The findings in the MIT/WIT/HBRAMA report underscore how little the US housing sector can afford unnecessary regulation. It makes sense for Massachusetts taxpayers to sign up for extra costs in the name of reducing greenhouse gas emissions – indeed, it’s the right thing to do, given rich countries’ outsize contribution to global warming. However, policymakers need to be honest with themselves about tradeoffs, and make the adjustments necessary to hold housing costs (at least) harmless.
Bakhshi et al. provide a series of recommendations for how to do that, starting with the obvious: repeal onerous land use and zoning regulations and streamline byzantine permitting processes for housing. Given that Boston’s zoning is so complex as to call to mind Borges’ Library of Babel – containing not only every zoning regulation in existence but every one that could theoretically exist – there’s work to be done.
The MIT/WIT/HBRAMA report also shines a light on the difficulty of navigating Massachusetts’s network of incentives for energy-efficient construction. Interviewees were uncertain whether programs like Mass Save will be sustained over time, and smaller developers said accessing single programs sometimes requires multiple applications. This is a problem the state seems to be aware of: the Massachusetts Commission on Clean Heat has proposed coordinating the state’s sustainable buildings incentives in a Building Decarbonization Clearinghouse.
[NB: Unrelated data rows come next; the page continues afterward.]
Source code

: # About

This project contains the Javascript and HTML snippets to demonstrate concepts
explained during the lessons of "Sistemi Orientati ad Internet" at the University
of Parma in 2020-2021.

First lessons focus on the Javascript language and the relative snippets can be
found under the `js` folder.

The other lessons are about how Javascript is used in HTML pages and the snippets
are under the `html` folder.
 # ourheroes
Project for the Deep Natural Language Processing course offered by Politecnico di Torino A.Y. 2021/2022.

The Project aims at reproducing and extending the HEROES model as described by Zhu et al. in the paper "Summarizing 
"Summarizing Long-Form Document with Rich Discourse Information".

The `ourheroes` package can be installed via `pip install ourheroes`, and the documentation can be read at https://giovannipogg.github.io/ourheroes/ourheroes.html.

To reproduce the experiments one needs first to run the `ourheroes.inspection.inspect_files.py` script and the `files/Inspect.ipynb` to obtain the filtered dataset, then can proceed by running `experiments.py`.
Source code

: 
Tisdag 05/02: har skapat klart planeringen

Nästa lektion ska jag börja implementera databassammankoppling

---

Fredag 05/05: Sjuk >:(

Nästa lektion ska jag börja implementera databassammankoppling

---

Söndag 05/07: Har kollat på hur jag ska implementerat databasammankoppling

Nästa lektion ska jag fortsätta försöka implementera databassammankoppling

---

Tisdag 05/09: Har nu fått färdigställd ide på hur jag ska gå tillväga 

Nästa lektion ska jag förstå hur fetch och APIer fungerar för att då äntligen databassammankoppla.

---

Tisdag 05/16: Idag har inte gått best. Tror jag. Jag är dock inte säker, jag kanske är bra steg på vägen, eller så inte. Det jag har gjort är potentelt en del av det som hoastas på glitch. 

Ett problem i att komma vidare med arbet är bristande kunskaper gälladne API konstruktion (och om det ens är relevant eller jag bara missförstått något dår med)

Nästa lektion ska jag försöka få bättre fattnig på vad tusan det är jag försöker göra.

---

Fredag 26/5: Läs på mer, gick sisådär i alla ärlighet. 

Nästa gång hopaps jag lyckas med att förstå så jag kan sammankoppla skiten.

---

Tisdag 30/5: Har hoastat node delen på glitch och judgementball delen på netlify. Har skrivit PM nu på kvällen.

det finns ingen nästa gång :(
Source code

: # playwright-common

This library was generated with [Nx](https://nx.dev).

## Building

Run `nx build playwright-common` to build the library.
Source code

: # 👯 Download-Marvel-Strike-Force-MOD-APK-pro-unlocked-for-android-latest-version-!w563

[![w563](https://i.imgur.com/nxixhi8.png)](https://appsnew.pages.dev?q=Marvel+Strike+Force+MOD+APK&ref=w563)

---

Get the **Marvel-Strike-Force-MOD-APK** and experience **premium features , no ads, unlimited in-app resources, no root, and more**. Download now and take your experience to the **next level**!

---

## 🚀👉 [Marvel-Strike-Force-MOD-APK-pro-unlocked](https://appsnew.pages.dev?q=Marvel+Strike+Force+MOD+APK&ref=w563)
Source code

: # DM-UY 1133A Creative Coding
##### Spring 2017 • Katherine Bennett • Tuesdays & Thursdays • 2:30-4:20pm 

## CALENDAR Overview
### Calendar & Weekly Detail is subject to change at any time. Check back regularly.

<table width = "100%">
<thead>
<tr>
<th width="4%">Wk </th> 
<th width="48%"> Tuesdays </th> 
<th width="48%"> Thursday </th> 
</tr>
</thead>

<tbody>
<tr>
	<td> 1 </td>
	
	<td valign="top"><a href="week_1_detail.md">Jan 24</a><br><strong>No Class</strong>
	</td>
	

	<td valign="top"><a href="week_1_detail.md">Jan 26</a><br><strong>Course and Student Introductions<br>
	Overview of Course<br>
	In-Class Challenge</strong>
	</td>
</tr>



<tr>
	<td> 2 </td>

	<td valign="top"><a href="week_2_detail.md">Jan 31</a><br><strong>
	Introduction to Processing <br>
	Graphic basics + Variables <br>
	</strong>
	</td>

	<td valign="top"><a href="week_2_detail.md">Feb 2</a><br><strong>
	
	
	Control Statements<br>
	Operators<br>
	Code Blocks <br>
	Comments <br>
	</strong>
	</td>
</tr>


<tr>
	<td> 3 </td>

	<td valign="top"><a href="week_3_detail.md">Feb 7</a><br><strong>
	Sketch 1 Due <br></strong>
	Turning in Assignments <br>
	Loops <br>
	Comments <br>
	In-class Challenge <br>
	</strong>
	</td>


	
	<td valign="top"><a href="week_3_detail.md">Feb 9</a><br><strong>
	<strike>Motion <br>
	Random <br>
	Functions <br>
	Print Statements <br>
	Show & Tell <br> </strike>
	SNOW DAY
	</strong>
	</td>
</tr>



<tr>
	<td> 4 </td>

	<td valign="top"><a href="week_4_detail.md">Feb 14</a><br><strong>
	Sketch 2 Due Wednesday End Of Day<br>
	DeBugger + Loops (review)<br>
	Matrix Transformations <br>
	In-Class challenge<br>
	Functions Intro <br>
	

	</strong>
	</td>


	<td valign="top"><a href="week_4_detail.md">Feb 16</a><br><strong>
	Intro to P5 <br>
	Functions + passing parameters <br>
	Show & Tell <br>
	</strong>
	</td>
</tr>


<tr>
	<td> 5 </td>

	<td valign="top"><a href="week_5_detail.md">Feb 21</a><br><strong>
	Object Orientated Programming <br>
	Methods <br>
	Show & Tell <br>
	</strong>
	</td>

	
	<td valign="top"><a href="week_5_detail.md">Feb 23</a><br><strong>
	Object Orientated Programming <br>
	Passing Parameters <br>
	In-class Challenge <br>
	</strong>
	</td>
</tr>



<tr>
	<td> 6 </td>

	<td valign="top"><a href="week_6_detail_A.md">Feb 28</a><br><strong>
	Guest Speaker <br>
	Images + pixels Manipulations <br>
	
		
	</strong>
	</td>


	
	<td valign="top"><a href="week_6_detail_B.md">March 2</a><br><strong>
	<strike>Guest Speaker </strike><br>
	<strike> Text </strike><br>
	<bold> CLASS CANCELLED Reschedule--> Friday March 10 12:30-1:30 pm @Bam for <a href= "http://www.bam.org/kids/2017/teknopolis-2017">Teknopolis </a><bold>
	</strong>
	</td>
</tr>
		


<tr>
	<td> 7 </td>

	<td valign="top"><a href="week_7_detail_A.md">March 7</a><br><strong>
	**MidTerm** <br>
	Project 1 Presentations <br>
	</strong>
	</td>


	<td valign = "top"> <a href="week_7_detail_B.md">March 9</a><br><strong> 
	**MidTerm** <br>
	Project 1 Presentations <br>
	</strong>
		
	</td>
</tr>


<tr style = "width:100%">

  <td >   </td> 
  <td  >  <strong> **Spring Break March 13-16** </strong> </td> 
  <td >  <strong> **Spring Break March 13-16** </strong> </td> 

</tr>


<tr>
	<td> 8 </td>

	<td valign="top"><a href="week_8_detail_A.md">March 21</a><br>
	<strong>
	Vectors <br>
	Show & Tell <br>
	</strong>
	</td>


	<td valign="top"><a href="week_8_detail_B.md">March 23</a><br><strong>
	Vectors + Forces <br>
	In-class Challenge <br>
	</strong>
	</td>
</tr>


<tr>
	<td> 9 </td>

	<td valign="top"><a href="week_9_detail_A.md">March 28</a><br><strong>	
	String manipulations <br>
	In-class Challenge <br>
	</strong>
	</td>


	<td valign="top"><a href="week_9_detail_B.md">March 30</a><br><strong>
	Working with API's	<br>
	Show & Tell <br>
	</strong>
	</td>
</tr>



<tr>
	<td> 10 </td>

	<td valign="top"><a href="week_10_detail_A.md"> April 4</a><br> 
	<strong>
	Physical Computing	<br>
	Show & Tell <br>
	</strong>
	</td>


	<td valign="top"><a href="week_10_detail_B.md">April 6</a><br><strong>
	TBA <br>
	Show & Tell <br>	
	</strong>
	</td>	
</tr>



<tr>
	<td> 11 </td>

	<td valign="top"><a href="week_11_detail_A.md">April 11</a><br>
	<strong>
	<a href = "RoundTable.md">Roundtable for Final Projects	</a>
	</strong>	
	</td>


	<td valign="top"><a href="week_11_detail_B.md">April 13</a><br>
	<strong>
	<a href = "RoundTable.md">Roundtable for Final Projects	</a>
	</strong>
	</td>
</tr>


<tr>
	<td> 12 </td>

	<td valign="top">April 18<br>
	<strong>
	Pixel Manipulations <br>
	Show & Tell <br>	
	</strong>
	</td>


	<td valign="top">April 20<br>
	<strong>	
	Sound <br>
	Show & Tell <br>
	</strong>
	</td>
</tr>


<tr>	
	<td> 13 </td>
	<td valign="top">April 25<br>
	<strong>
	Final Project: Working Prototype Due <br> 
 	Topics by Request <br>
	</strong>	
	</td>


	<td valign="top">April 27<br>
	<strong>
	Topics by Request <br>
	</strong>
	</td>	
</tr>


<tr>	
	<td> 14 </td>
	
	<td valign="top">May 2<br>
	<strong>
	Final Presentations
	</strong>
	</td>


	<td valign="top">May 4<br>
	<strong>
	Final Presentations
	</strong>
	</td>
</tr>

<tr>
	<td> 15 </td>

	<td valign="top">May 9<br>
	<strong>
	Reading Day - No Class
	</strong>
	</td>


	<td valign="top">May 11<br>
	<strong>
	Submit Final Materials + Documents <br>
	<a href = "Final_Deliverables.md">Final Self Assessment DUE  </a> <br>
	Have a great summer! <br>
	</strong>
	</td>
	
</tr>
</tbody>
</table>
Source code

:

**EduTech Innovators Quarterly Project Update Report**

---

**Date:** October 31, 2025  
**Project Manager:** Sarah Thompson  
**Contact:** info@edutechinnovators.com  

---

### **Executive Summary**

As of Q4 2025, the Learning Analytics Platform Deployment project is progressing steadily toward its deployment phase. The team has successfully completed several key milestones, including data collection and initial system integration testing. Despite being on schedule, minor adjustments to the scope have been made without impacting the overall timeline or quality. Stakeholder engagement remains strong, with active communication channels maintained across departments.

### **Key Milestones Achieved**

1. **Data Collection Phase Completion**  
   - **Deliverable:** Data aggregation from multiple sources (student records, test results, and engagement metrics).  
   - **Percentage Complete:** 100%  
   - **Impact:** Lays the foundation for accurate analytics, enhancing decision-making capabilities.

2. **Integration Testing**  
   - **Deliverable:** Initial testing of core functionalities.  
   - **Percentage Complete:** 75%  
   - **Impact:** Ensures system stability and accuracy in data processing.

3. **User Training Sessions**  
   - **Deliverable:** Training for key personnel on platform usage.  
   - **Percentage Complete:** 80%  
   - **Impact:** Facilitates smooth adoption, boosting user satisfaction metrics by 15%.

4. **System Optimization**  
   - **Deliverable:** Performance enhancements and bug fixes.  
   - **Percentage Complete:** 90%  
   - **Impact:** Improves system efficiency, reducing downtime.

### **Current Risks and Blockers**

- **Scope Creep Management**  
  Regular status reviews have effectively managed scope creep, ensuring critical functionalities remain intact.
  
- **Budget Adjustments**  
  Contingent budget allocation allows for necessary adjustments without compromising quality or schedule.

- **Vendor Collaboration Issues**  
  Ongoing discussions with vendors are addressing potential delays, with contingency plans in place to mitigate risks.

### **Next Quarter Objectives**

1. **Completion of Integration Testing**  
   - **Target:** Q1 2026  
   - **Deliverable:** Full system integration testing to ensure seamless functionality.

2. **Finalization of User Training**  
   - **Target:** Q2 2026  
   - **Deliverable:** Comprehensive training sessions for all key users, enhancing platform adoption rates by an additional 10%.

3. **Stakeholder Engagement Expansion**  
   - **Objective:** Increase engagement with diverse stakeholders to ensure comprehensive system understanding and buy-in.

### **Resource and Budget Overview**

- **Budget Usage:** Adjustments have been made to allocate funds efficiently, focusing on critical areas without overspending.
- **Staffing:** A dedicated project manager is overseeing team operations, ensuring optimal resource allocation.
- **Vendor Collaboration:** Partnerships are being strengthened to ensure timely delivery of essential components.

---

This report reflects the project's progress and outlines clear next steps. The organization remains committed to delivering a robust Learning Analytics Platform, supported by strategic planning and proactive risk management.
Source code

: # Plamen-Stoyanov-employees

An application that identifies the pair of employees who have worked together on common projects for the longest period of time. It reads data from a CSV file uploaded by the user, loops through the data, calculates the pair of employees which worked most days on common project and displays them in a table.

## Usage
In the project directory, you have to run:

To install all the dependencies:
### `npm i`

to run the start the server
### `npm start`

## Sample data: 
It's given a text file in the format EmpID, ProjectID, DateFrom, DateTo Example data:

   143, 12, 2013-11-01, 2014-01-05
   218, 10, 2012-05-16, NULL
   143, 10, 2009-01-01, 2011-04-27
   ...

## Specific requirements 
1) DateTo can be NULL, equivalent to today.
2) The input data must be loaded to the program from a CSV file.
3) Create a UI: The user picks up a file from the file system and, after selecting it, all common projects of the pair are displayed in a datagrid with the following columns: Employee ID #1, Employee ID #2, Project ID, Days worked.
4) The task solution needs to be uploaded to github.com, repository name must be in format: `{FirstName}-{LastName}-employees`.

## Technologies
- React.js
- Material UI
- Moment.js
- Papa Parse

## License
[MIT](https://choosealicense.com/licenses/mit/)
The report also recommends new state tax credits for energy saving technology and increased training opportunities for professionals in the field, including within the construction industry as well as in real estate.
While it’s disheartening to think that two goals as important as fighting climate change and improving housing affordability are in tension, this report emphasizes just how much the tension is of the ‘we tried nothing, and we’re all out of ideas’ variety. Massachusetts, like much of the rest of the US, has made a choice about its values over the decades. Its laws and planning processes make clear that it values large-lot single-family homes for the favored few, and parking as a human right, over affordability or sustainability. It’s only in that context that the latter two are in conflict: if the state reconsiders its commitment to mandating a certain built form, its housing stock could be both more affordable and more sustainable.